The production equipment thus far described is conventional. Also, it will be understood that the downhole arrangement thus far described is illustrative only and other suitable arrangements may be used. For example, the well bore 114 may be cased or uncased. Alternatively, the well bore 114 may be partially cased and partially uncased. Other well completion practices are also available and are well known to those skilled in the art.

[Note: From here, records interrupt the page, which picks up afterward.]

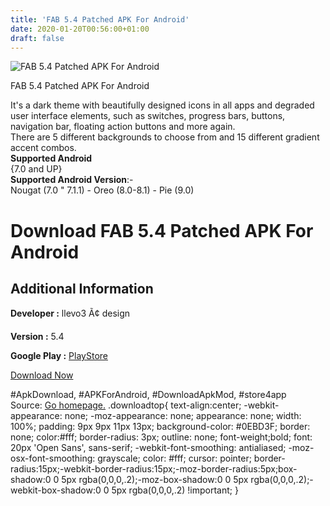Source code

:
 ```yaml
---
title: 'FAB 5.4 Patched APK For Android'
date: 2020-01-20T00:56:00+01:00
draft: false
---
```


![FAB 5.4 Patched APK For Android](https://i0.wp.com/apkhome.net/wp-content/uploads/2020/01/FAB-5.4-Patched.png "FAB 5.4 Patched APK For Android")

  

FAB 5.4 Patched APK For Android

It's a dark theme with beautifully designed icons in all apps and degraded user interface elements, such as switches, progress bars, buttons, navigation bar, floating action buttons and more again.  
There are 5 different backgrounds to choose from and 15 different gradient accent combos.  
**Supported Android**  
{7.0 and UP}  
**Supported Android Version**:-  
Nougat (7.0 " 7.1.1) - Oreo (8.0-8.1) - Pie (9.0)

Download FAB 5.4 Patched APK For Android
========================================

Additional Information
----------------------

**Developer :** llevo3 Ã¢ design

**Version :** 5.4

**Google Play :** [PlayStore](https://play.google.com/store/apps/details?id=dejan.llevo3.dope)

  

[Download Now](https://store4app.co/post/fab-5-4-patched-apk-for-android_1579456177)

  
#ApkDownload, #APKForAndroid, #DownloadApkMod, #store4app  
Source: [Go homepage.](https://store4app.co/post/fab-5-4-patched-apk-for-android_1579456177) .downloadtop{ text-align:center; -webkit-appearance: none; -moz-appearance: none; appearance: none; width: 100%; padding: 9px 9px 11px 13px; background-color: #0EBD3F; border: none; color:#fff; border-radius: 3px; outline: none; font-weight;bold; font: 20px 'Open Sans', sans-serif; -webkit-font-smoothing: antialiased; -moz-osx-font-smoothing: grayscale; color: #fff; cursor: pointer; border-radius:15px;-webkit-border-radius:15px;-moz-border-radius:5px;box-shadow:0 0 5px rgba(0,0,0,.2);-moz-box-shadow:0 0 5px rgba(0,0,0,.2);-webkit-box-shadow:0 0 5px rgba(0,0,0,.2) !important; }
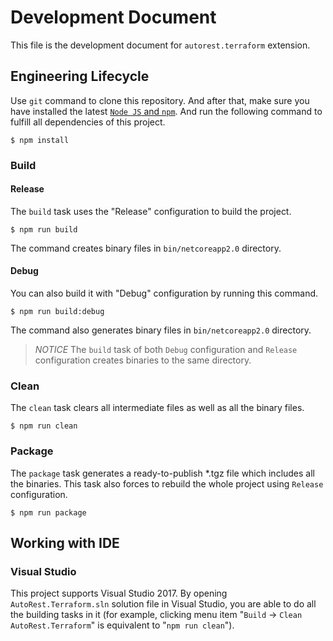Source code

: # Development Document

This file is the development document for `autorest.terraform` extension.

## Engineering Lifecycle

Use `git` command to clone this repository. And after that, make sure you have installed the latest [`Node JS` and `npm`](https://nodejs.org/). And run the following command to fulfill all dependencies of this project.

```shell
$ npm install
```

### Build

#### Release

The `build` task uses the "Release" configuration to build the project.

```shell
$ npm run build
```

The command creates binary files in `bin/netcoreapp2.0` directory.

#### Debug

You can also build it with "Debug" configuration by running this command.

```shell
$ npm run build:debug
```

The command also generates binary files in `bin/netcoreapp2.0` directory.

> *NOTICE* The `build` task of both `Debug` configuration and `Release` configuration creates binaries to the same directory.

### Clean

The `clean` task clears all intermediate files as well as all the binary files.

```shell
$ npm run clean
```

### Package

The `package` task generates a ready-to-publish *.tgz file which includes all the binaries. This task also forces to rebuild the whole project using `Release` configuration.

```shell
$ npm run package
```

## Working with IDE

### Visual Studio

This project supports Visual Studio 2017. By opening `AutoRest.Terraform.sln` solution file in Visual Studio, you are able to do all the building tasks in it (for example, clicking menu item "`Build` → `Clean AutoRest.Terraform`" is equivalent to "`npm run clean`").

In accordance with the present disclosure, there is disposed within the well bore 114 a production tubing 111 which is in fluid communication with a productive formation below the producing formation 118. The blast joint 110 forms a portion of the production tubing 111 and is disposed in the well bore opposite the producing interval of the productive formation 118 defined by the perforations 120. The blast joint 110 is a protective sheath or shield of erosion resistent material which encloses a portion of the production tubing 111 to protect it from the erosive action of the high velocity fluid and entrailed particles entering the well bore 114 through the perforations 120. The erosion resistant material forming the blast joint of the present disclosure may be made of any suitable material exhibiting erosion resistant properties. In the preferred embodiment, however, described in greater detail hereinafter, the erosion resistant material is tungsten carbide formed in rings which are stacked end to end and carried on the tubular members forming the blast joint 110 between end located retention clamps. Ceramic is also a suitable erosion resistent material which may be used to form the blast joint of the present disclosure.
Referring now to FIGS. 7A through 7C, the blast joint 110 of the present invention will be described from top to bottom. The blast joint of the present disclosure shown in FIGS. 7A through 7C comprises several tubular members joined end to end in a manner to be described. for example, the blast joint 110 of the present disclosure may comprise one or more joints of production tubing joined together and enclosed by an erosion resistant protective assembly of erosion resistant rings 124. The blast joint 110 is incorporated in the production tubing string 111 disposed within the well bore 114 as shown in FIG. 6.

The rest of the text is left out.